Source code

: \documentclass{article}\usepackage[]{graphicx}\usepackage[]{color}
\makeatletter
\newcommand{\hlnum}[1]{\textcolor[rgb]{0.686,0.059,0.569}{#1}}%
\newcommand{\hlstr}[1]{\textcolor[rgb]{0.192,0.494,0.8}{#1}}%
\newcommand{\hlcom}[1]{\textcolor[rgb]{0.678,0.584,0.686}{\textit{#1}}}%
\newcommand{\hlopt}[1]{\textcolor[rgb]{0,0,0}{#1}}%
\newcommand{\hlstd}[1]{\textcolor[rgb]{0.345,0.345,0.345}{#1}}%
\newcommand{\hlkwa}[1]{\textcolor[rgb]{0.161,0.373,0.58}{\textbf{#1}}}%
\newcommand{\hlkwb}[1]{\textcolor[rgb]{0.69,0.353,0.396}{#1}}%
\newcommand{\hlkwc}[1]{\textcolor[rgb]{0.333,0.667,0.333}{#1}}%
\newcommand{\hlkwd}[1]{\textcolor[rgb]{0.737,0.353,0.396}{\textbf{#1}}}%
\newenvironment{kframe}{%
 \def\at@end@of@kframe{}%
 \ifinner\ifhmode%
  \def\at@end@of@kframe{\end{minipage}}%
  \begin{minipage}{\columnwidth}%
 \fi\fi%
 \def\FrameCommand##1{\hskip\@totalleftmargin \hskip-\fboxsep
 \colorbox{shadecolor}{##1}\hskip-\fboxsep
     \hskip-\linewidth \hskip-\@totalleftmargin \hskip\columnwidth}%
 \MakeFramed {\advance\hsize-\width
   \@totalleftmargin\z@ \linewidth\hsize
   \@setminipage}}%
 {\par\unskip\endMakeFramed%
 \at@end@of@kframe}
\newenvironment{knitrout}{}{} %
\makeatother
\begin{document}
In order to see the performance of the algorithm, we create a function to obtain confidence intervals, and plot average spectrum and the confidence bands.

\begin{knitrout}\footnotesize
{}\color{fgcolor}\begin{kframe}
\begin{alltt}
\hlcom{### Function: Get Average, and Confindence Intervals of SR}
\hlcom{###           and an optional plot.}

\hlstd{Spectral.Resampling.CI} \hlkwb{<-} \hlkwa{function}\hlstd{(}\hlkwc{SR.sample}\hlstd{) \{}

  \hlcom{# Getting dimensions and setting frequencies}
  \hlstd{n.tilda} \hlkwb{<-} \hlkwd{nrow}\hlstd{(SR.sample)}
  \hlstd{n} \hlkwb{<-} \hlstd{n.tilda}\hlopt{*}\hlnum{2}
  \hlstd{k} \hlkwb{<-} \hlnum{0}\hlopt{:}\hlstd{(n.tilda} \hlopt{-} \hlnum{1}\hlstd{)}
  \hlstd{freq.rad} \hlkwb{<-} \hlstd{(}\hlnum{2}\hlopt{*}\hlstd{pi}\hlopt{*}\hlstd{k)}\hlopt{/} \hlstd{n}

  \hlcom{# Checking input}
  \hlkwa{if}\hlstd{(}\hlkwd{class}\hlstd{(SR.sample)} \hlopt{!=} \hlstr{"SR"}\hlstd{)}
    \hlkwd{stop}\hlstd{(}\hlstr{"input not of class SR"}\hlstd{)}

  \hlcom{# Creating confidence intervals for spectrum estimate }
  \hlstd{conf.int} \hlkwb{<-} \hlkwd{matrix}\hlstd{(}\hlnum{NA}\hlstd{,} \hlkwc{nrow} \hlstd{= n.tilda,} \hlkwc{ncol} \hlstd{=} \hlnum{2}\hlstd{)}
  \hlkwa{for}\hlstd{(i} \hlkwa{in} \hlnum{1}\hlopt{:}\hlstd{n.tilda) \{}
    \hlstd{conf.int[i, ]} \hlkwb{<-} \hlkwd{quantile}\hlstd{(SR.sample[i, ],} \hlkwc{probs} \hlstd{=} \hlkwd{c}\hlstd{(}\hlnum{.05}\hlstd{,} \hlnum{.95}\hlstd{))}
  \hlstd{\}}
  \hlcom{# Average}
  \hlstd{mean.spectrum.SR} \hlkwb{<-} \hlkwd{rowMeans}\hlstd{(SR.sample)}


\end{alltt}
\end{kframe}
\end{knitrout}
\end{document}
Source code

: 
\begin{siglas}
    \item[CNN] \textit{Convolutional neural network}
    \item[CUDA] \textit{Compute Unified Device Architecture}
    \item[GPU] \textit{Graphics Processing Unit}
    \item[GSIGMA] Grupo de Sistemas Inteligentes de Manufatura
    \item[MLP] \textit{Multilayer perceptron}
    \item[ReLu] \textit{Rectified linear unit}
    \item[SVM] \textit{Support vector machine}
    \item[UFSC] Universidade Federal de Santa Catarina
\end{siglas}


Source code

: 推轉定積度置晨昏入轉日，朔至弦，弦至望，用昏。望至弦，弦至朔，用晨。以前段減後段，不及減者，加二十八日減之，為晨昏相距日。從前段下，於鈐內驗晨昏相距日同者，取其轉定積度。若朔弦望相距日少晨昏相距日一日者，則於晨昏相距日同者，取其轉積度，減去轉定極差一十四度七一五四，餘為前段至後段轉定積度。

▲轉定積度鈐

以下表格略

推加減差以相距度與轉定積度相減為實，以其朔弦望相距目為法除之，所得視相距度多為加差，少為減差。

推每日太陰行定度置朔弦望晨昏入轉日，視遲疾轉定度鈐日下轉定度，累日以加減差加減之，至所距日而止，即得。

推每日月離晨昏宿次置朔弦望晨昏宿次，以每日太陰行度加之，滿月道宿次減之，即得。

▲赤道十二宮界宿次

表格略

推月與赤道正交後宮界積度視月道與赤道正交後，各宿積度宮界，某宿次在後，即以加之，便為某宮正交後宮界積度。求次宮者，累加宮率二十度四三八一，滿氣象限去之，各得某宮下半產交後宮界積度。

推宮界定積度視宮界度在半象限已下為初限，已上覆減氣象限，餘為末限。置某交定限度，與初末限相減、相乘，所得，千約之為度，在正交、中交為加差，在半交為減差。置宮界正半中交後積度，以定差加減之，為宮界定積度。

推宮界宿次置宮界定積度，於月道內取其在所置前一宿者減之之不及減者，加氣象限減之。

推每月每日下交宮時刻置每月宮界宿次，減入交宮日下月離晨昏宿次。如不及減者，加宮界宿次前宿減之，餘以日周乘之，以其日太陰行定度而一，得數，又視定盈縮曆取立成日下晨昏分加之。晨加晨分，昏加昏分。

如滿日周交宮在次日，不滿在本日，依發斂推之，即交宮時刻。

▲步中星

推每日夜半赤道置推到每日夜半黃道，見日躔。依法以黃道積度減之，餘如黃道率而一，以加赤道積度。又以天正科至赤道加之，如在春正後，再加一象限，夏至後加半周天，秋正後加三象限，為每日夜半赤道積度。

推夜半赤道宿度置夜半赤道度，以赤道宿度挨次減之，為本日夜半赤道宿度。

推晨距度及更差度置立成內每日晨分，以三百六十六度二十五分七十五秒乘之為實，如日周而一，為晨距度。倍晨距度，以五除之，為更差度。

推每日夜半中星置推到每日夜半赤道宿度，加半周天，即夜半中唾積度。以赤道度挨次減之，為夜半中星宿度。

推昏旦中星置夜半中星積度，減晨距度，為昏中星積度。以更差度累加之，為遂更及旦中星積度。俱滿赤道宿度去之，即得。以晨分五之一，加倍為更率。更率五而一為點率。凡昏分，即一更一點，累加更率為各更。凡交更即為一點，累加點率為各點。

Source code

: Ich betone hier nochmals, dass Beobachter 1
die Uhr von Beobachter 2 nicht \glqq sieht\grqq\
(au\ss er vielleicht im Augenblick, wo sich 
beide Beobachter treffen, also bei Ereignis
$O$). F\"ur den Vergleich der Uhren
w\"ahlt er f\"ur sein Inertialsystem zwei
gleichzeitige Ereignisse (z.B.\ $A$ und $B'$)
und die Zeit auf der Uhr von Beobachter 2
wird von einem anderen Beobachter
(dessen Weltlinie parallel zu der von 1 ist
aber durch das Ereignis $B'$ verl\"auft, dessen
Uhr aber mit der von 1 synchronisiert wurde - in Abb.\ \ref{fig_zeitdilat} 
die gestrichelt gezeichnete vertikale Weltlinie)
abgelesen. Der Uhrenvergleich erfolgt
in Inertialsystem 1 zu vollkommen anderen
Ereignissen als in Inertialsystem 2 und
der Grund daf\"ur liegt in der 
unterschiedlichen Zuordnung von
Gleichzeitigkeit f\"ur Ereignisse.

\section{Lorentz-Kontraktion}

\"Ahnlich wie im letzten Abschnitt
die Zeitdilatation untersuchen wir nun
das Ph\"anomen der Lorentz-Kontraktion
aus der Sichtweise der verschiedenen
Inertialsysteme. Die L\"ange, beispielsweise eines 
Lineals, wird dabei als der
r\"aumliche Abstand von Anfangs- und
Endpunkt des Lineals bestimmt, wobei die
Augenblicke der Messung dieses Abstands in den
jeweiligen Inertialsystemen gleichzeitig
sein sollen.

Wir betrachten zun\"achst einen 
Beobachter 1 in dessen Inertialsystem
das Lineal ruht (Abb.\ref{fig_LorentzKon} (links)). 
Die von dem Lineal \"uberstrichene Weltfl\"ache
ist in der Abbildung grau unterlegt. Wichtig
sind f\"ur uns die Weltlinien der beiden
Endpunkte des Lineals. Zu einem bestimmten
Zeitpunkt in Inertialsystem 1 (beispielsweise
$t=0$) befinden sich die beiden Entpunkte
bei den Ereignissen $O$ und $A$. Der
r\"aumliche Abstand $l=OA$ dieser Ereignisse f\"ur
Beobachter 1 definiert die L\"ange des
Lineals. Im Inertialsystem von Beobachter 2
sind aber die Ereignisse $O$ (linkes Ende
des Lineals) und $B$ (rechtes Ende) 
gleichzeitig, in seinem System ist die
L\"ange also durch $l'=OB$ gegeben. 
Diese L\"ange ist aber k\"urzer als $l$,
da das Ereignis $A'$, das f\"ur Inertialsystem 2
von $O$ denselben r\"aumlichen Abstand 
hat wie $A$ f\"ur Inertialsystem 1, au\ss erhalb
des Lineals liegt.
____________
■ Work to be completed
Copy every line in the listing above where the string "totalleftmargin" turns up.

■ Finished task
 \def\FrameCommand##1{\hskip\@totalleftmargin \hskip-\fboxsep
     \hskip-\linewidth \hskip-\@totalleftmargin \hskip\columnwidth}%
   \@totalleftmargin\z@ \linewidth\hsize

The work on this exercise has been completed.